Always considering line of sight will mean you run into few problems. You should be so closely focused on the subject so your background falls out of focus in a very short distance.
The result of this close focus on your lighting is that the lights will have to be in a line. If your lights are not showing up, they are out of the frame. When learning to set lighting up in this way, you may need to use some sort of straight edge like a yardstick to help line your lights so they are in the frame.
The more stable you build your set and all that goes with it, the fewer problems you will have when shooting.
Step 2: Setting the Camera
Take your camera, set your preferred white balance, set the aperture to f/11 and the shutter speed to 1/125, mount it on the tripod and place it approximately 5-8 feet from the table (this will depend on your lens). I adjusted the tripod so the camera sits above the plate edge height.
Step 3: Positioning the Dishes
Set the table looking at it from the camera angle. Your stack should be from the camera, to the plate, to the bowl on the napkin, then the background. I put a cutting board under the plate to raise it off the table.
Get one Century stand with an extension arm. Place the stand left of the table, put on a light with a 10 grid. Position the extension into a 90-degree angle and tighten so the extension arm is over the table and the light is hitting behind the plate on the napkin. Keep a eye on where and what the light is spilling onto, as this light is what is giving your dishes the shape/color and will define the body of the shot.
Take a light reading so you know where you're going to start at. I like to start at around f11, but remember this is just a starting point, depending on the effect you want, you will need to adjust it later.

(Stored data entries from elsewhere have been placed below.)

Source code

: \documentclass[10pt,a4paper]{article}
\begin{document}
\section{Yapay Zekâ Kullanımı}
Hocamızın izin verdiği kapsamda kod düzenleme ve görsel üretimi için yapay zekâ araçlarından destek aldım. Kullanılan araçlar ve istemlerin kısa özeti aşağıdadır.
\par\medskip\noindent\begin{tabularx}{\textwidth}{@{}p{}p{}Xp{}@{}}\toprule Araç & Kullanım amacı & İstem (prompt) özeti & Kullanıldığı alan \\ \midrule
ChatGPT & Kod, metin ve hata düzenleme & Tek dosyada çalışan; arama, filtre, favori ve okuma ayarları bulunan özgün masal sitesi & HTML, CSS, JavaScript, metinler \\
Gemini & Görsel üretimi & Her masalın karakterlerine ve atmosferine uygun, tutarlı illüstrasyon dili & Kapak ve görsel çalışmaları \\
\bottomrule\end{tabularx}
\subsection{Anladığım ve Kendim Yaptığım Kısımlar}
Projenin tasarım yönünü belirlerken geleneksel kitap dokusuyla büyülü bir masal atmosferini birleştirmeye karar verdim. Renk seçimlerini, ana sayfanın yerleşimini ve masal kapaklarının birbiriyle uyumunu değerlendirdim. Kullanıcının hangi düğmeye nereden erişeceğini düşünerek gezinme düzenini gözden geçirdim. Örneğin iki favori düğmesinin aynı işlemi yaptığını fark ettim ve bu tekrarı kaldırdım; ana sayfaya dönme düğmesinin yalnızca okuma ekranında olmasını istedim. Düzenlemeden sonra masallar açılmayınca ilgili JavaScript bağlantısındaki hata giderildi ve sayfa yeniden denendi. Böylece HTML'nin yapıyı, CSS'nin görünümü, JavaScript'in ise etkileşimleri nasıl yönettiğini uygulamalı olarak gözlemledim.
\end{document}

Step 4: Setting Up the Background
I've taken a painting off of my wall and set it on a chair behind the table. Get a stand and position it on the backside of your table. Put a light with a 20 grid on the stand and point it down at a around 45-degree angle. Adjust the light so it is streaking down your background (remember your line of sight).
The closer the stand is to the background, the thinner the light beam will be and - if you have a textured background - the more you will cast shadows from the texture. This light is not to light the whole background but just part of it. With only this background light on you can adjust it to create a silhouette with a portion of the background lit as the edges fade to black.
The set so far:
Set your background light about one stop under your start exposure.
Turn the background light off now.
Step 5: Lighting for the Food
Take one head with a 20 grid spot and mount it on a boom arm down the side of a Century stand so it is a little above the rim of the plate. Position the light so it will hit the plate were you think the food will be placed. Put a white card on the opposite side of this light to reflect some light back into the set.
Set this light one half stop above your start exposure.
Step 6: Adjusting the Lighting
Turn all the light on and take a shot to see were you're at.
Now you need to work on your lighting so it looks like something you have done on purpose. If you have no idea how to adjust the lights, you need to play around with this set until you can understand what is going on.
Stage the shot with something - If you put your food in on the plate too soon and have to play around too long, it really won't look appetising!
Have fun with this now that it is set up. Turn on/off and move around the different lights to see what exactly each light is doing and this will give you a basic idea of what you can do to adjust the outcome.
Step 7: The Final Product
Mark where everything is, then take your plate away to position the food on it. Here's my final setup with the food on the dishes:
This is a shot of the final set up with the 3 lights hitting in a line, background, white card to reflect the light back onto the product, and the food now placed on the plate.